Apparently overextended with a batch of TV series and feature films, Kelley seems to be turning to cheap tricks to keep his projects afloat.

This is the same man who, just one month ago, achieved a television first by winning the Emmys for best drama (``The Practice'') and best comedy (``Ally McBeal''). But the strain is showing.

Last week on ``Chicago Hope,'' a show co-executive produced by Kelley, a shabby little piece of network history was recorded when the doctor played by Mark Harmon uttered the dreaded ``s'' word. It was utterly gratuitous and probably calculated to attract attention. The show gained half a ratings point over its season average.

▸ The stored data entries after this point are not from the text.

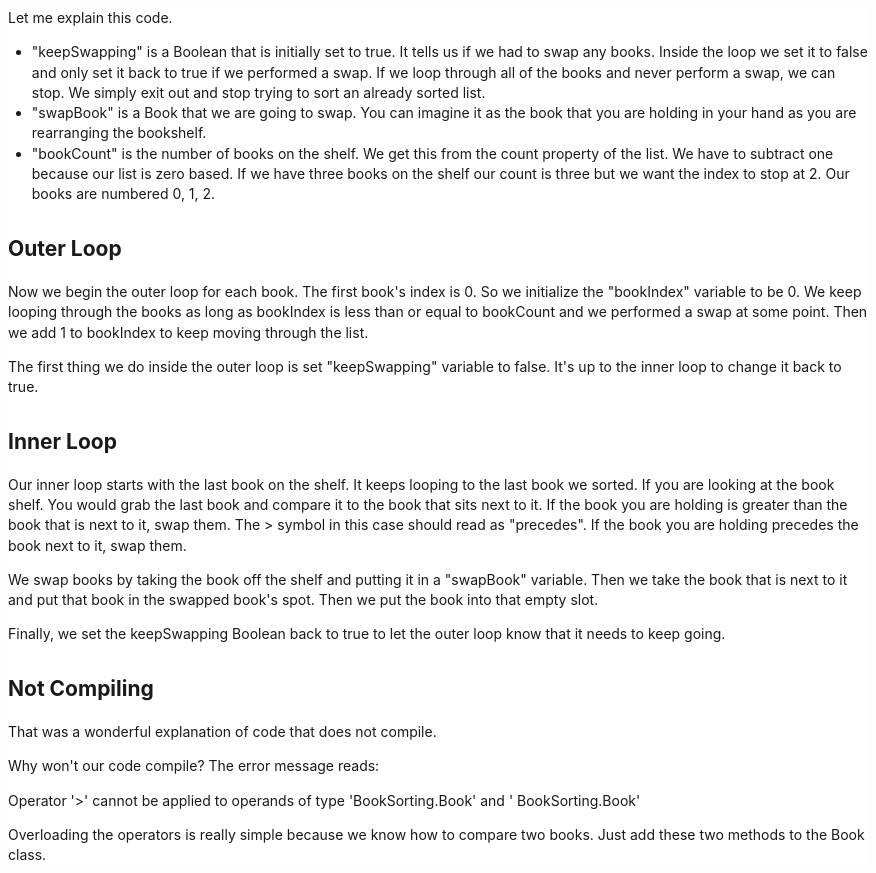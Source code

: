 Let me explain this code.

* "keepSwapping" is a Boolean that is initially set to true. It tells us if we had to swap any books. Inside the loop we set it to 
false and only set it back to true if we performed a swap. If we loop through all of the books and never perform a swap, we can stop. 
We simply exit out and stop trying to sort an already sorted list. 
* "swapBook" is a Book that we are going to swap. You can imagine it as the book that you are holding in your hand as you are rearranging 
the bookshelf. 
* "bookCount" is the number of books on the shelf. We get this from the count property of the list. We have to subtract one because our 
list is zero based. If we have three books on the shelf our count is three but we want the index to stop at 2. Our books are numbered 0, 1, 2. 

## Outer Loop

Now we begin the outer loop for each book. The first book's index is 0. So we initialize the "bookIndex" variable to be 0. We keep looping 
through the books as long as bookIndex is less than or equal to bookCount and we performed a swap at some point. Then we add 1 to bookIndex 
to keep moving through the list. 

The first thing we do inside the outer loop is set "keepSwapping" variable to false. It's up to the inner loop to change it back to true. 

## Inner Loop

Our inner loop starts with the last book on the shelf. It keeps looping to the last book we sorted. If you are looking at the book shelf. 
You would grab the last book and compare it to the book that sits next to it. If the book you are holding is greater than the book that 
is next to it, swap them. The &gt; symbol in this case should read as "precedes". If the book you are holding precedes the book next to
it, swap them. 

We swap books by taking the book off the shelf and putting it in a "swapBook" variable. Then we take the book that is next to it and put 
that book in the swapped book's spot. Then we put the book into that empty slot. 

Finally, we set the keepSwapping Boolean back to true to let the outer loop know that it needs to keep going. 

## Not Compiling

That was a wonderful explanation of code that does not compile. 

Why won't our code compile? The error message reads: 

Operator '&gt;' cannot be applied to operands of type 'BookSorting.Book' and ' BookSorting.Book'

Overloading the operators is really simple because we know how to compare two books. Just add these two methods to the Book class.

On Monday (9 p.m. on Channel 2), the heavily promoted season premiere of ``Ally McBeal'' -- the Fox promos crow that ``the only thing more shocking than the first five minutes is the way it ends!'' -- is an episode called ``Car Wash.''

It's called ``Car Wash'' because, in those first five minutes, Ally (series star Calista Flockhart) disrobes and has sex in a car wash. Ally swings into action in the rinse section, to be exact. Her partner is a total stranger played by guest star Jason Gedrick.

Later, Ally rhapsodizes about another TV taboo, the ``f'' word, though she never says it. ``That's what we were doing,'' she tells one of her legal colleagues, John Cage (Peter MacNicol). ``And that's what I want to do to him again, that vulgar verb.''

The incident is just one of several sexual themes in Monday's season opener, which Kelley wrote.

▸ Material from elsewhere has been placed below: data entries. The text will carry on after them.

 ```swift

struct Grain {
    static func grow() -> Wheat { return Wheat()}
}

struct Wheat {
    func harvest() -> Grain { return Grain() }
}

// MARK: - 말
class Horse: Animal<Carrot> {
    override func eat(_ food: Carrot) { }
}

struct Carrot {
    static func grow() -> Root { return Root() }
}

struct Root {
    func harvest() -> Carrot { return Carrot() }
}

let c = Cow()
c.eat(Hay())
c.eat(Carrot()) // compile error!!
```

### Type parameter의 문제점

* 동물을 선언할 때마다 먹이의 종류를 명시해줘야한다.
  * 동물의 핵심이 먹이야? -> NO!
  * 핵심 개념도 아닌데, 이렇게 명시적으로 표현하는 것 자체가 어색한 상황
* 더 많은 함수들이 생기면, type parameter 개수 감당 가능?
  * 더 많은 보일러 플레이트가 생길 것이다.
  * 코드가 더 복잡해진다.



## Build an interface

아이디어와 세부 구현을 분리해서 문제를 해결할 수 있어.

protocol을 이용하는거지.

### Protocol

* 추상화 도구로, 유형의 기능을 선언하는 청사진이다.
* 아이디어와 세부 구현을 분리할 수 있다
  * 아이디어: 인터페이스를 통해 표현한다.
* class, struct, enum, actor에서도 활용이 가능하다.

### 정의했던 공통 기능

MacNicol's character worries that he's lost his sexual ``rhythm'' after his lover, Nelle Porter (Portia de Rossi), wants to have phone sex with him. And two female characters, launching a law practice, audition prospective male employees by ordering them to undress.

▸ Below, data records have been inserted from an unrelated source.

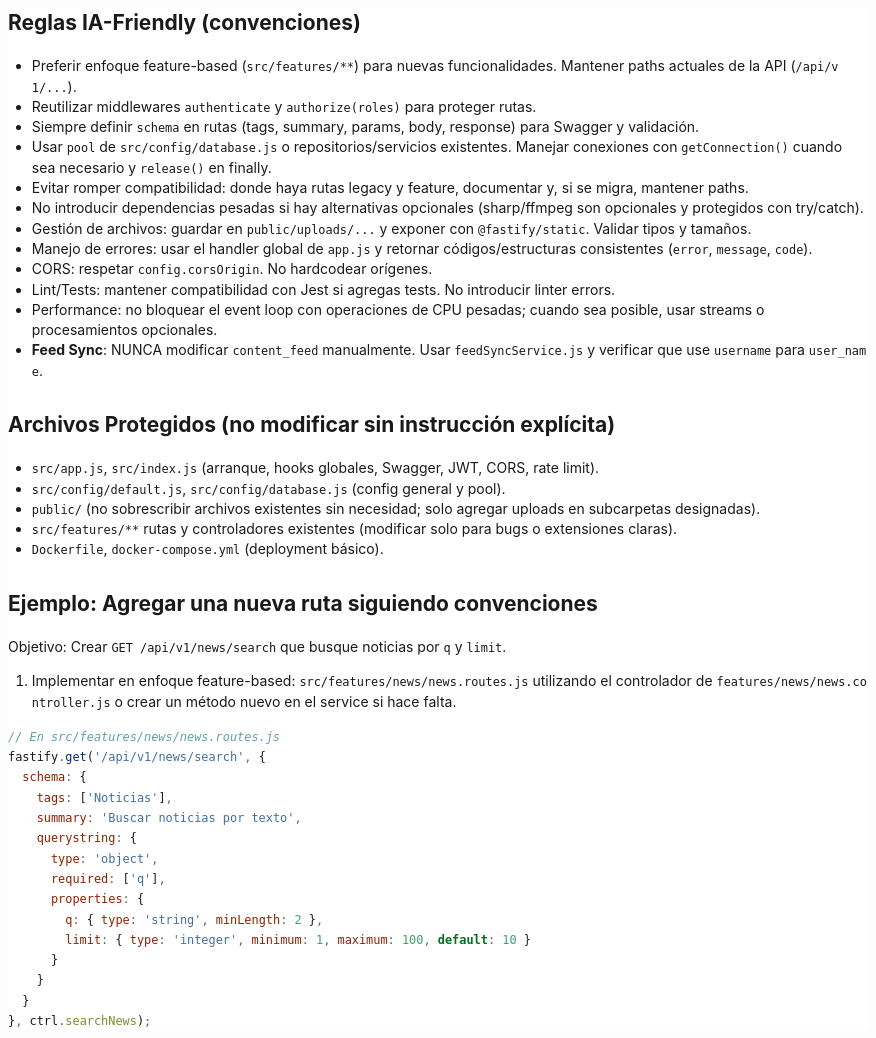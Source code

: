 ## Reglas IA-Friendly (convenciones)

- Preferir enfoque feature-based (`src/features/**`) para nuevas funcionalidades. Mantener paths actuales de la API (`/api/v1/...`).
- Reutilizar middlewares `authenticate` y `authorize(roles)` para proteger rutas.
- Siempre definir `schema` en rutas (tags, summary, params, body, response) para Swagger y validación.
- Usar `pool` de `src/config/database.js` o repositorios/servicios existentes. Manejar conexiones con `getConnection()` cuando sea necesario y `release()` en finally.
- Evitar romper compatibilidad: donde haya rutas legacy y feature, documentar y, si se migra, mantener paths.
- No introducir dependencias pesadas si hay alternativas opcionales (sharp/ffmpeg son opcionales y protegidos con try/catch).
- Gestión de archivos: guardar en `public/uploads/...` y exponer con `@fastify/static`. Validar tipos y tamaños.
- Manejo de errores: usar el handler global de `app.js` y retornar códigos/estructuras consistentes (`error`, `message`, `code`).
- CORS: respetar `config.corsOrigin`. No hardcodear orígenes.
- Lint/Tests: mantener compatibilidad con Jest si agregas tests. No introducir linter errors.
- Performance: no bloquear el event loop con operaciones de CPU pesadas; cuando sea posible, usar streams o procesamientos opcionales.
- **Feed Sync**: NUNCA modificar `content_feed` manualmente. Usar `feedSyncService.js` y verificar que use `username` para `user_name`.

## Archivos Protegidos (no modificar sin instrucción explícita)

- `src/app.js`, `src/index.js` (arranque, hooks globales, Swagger, JWT, CORS, rate limit).
- `src/config/default.js`, `src/config/database.js` (config general y pool).
- `public/` (no sobrescribir archivos existentes sin necesidad; solo agregar uploads en subcarpetas designadas).
- `src/features/**` rutas y controladores existentes (modificar solo para bugs o extensiones claras).
- `Dockerfile`, `docker-compose.yml` (deployment básico).

## Ejemplo: Agregar una nueva ruta siguiendo convenciones

Objetivo: Crear `GET /api/v1/news/search` que busque noticias por `q` y `limit`.

1) Implementar en enfoque feature-based: `src/features/news/news.routes.js` utilizando el controlador de `features/news/news.controller.js` o crear un método nuevo en el service si hace falta.

```js
// En src/features/news/news.routes.js
fastify.get('/api/v1/news/search', {
  schema: {
    tags: ['Noticias'],
    summary: 'Buscar noticias por texto',
    querystring: {
      type: 'object',
      required: ['q'],
      properties: {
        q: { type: 'string', minLength: 2 },
        limit: { type: 'integer', minimum: 1, maximum: 100, default: 10 }
      }
    }
  }
}, ctrl.searchNews);
```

Maybe Kelley's been away from the Boston legal world too long.

A story line on ``The Practice'' last week involved a man accused of exposing himself. Because his attribute didn't match the ``sad, pathetic little penis'' described by the victim, the defendant exposed himself in front of the judge and jury to flaunt the difference.

``Snoops,'' another Kelley co-production, most recently featured a political candidate caught in flagrante delicto on a sex tape.

Kelley's personal participation varies in these shows and in the half- hour ``Ally,'' his fifth network series. He's believed to be most directly involved in ``Ally McBeal'' and ``The Practice.''

In fairness, the other story line on ``The Practice'' this past Sunday was a powerful, albeit sensational, look at a famed trial lawyer (James Whitmore) who is senile and accused of murdering his wife. But you can't watch his shows without realizing that Kelley has gone beyond sex and shock as judicious components of high-caliber TV. They're becoming his stock-in-trade -- a telltale sign that his creative tank is approaching empty.

Small wonder, with Kelley's workload. Not only does he have five series on TV but he also had two films in theaters this year, ``Lake Placid'' and ``Mystery, Alaska.'' (Kelley appears to be doing his prestigious work on TV and slumming in the movies.)

``Ally McBeal'' is where it's most conspicuous that Kelley is spread too thin. Judging by Monday's season premiere, that show has drifted free of any plausible moorings.

Leaving your car and stripping naked to have sex with a stranger in a car wash? Lawyers ordering job applicants to take off their shirts and shake their behinds? Ally also stops a wedding, three times.

A cynic might add that Kelley stretches credibility when Ally gets wet in the car wash. Flockhart could probably pass through bone dry.

This was supposed to be a show about a single, neurotic young lawyer making her way in the professional world. But it's practically entered the realm of erotic fantasy.

Putting aside ``Ally McBeal's'' comedy classification, Kelley has been American television's best hope for pungent drama about a spectrum of issues

--sex is only one -- that touch the human soul and psyche.

But now the most provocative thing on offer from TV's most honored producer is the needlessly offensive broadcast of the ``s'' word?

Something is badly askew, and the man who is supposed to be part of the solution is instead making himself part of the problem.

For starters, Kelley apparently needs some revitalizing rest and about three fewer network shows. Then we'd see talent again, instead of flashy but demeaning parlor tricks.